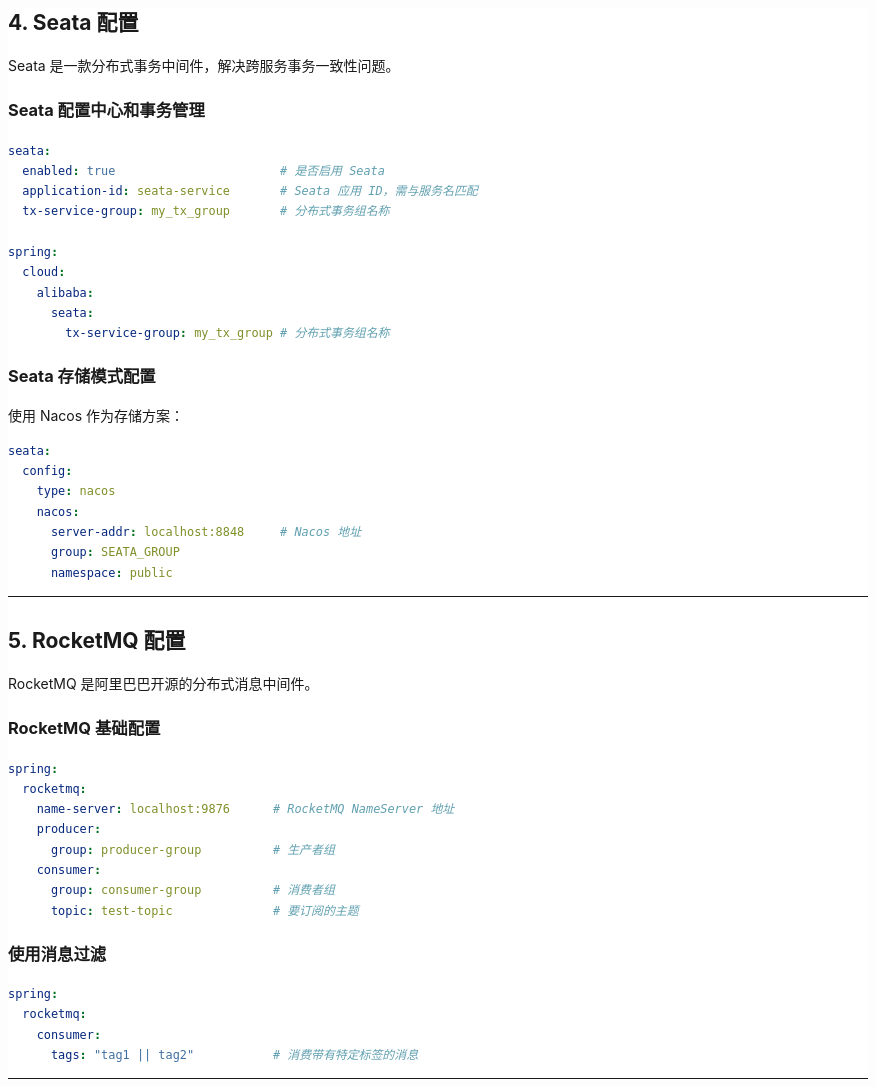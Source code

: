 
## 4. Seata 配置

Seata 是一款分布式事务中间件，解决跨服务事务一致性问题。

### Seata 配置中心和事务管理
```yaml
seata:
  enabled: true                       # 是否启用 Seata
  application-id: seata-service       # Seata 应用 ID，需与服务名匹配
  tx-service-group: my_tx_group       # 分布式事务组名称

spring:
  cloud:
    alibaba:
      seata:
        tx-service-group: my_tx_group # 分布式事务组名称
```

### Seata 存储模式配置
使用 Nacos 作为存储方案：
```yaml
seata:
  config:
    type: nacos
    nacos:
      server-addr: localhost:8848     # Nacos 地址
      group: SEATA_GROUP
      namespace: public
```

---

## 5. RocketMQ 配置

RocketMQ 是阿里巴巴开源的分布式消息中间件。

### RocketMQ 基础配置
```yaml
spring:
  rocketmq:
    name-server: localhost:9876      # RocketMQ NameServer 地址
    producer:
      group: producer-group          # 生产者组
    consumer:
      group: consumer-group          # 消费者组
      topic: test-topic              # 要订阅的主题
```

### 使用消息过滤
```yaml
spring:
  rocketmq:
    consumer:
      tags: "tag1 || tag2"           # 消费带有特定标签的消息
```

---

━━━━━━━━

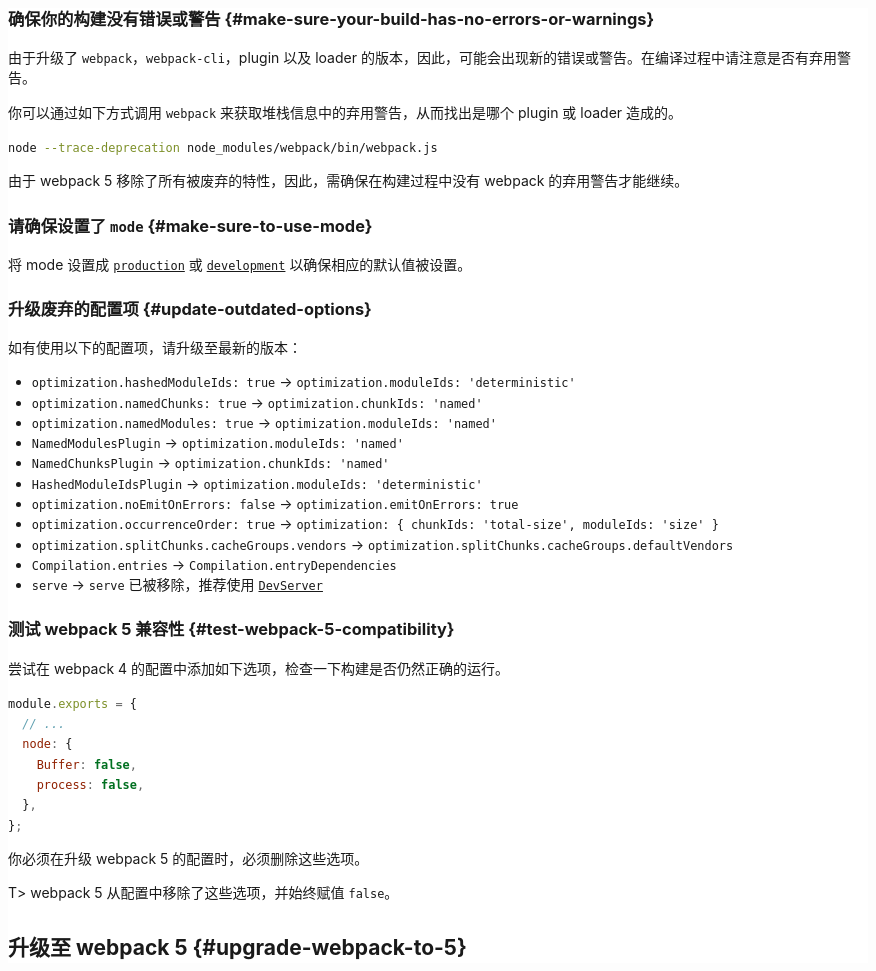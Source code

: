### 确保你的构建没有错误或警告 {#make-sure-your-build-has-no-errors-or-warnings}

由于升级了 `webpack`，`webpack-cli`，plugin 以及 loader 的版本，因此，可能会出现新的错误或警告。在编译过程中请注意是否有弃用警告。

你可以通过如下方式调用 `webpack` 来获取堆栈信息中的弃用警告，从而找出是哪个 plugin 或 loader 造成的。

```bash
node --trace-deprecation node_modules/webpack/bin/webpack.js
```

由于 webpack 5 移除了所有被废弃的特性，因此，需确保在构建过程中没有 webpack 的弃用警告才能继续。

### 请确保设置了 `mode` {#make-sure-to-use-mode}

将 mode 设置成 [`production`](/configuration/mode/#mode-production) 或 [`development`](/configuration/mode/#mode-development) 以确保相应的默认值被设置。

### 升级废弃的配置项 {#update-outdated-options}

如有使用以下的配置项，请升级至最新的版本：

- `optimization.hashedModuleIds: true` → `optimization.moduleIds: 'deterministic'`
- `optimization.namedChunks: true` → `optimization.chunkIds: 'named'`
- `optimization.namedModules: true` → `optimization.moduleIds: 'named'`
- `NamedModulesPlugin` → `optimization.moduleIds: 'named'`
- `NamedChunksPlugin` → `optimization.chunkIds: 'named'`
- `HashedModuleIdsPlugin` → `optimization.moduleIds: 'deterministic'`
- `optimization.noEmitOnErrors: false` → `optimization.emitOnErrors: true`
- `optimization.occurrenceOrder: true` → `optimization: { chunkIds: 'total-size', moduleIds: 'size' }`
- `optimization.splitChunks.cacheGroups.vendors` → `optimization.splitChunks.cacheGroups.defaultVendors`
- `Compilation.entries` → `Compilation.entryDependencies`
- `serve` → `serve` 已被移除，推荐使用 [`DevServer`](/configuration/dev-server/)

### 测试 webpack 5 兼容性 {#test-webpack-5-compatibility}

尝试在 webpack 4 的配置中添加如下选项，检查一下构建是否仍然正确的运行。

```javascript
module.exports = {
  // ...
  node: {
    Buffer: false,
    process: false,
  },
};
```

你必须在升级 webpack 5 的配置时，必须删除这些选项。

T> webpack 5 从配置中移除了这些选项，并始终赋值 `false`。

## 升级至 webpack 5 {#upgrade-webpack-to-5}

━━━━━━━━

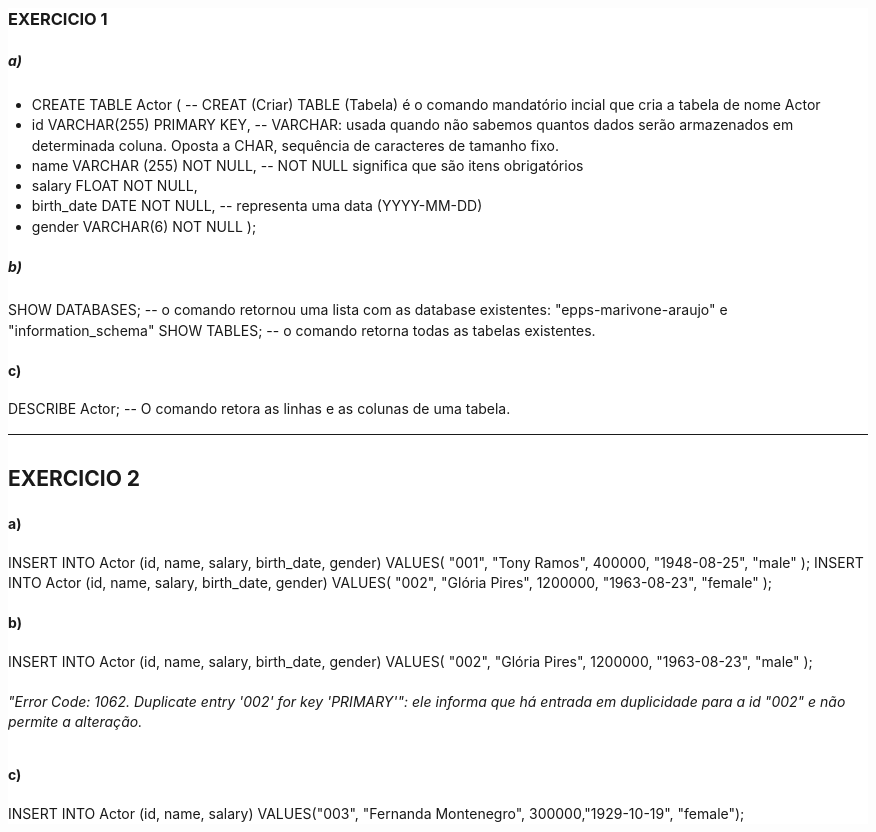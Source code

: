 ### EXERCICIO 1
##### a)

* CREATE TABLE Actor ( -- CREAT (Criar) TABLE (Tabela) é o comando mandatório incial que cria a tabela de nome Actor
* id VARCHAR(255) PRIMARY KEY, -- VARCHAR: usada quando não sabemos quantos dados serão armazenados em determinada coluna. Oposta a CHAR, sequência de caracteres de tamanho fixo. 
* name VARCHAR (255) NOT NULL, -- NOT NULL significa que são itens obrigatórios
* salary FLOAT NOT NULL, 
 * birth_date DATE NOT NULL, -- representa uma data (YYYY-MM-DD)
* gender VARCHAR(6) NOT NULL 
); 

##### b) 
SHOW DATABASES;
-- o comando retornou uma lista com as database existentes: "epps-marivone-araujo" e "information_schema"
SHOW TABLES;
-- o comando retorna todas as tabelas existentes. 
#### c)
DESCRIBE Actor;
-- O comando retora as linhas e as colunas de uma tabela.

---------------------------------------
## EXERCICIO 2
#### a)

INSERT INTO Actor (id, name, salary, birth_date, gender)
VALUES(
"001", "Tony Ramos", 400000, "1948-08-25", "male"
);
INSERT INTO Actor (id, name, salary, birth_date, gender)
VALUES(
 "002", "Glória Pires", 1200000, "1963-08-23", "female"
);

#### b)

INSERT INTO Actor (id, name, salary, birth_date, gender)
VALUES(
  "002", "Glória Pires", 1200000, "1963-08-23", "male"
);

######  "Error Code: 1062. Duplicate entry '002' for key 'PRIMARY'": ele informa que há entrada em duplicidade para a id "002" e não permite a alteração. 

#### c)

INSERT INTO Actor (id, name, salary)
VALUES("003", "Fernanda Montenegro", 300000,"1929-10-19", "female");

━━━━━━━━

• **WHAT YOU NEED TO DO**: In the entries above, which lines hold the string "female"? Report all of them.

• **TASK RESULT**:
 "002", "Glória Pires", 1200000, "1963-08-23", "female"
VALUES("003", "Fernanda Montenegro", 300000,"1929-10-19", "female");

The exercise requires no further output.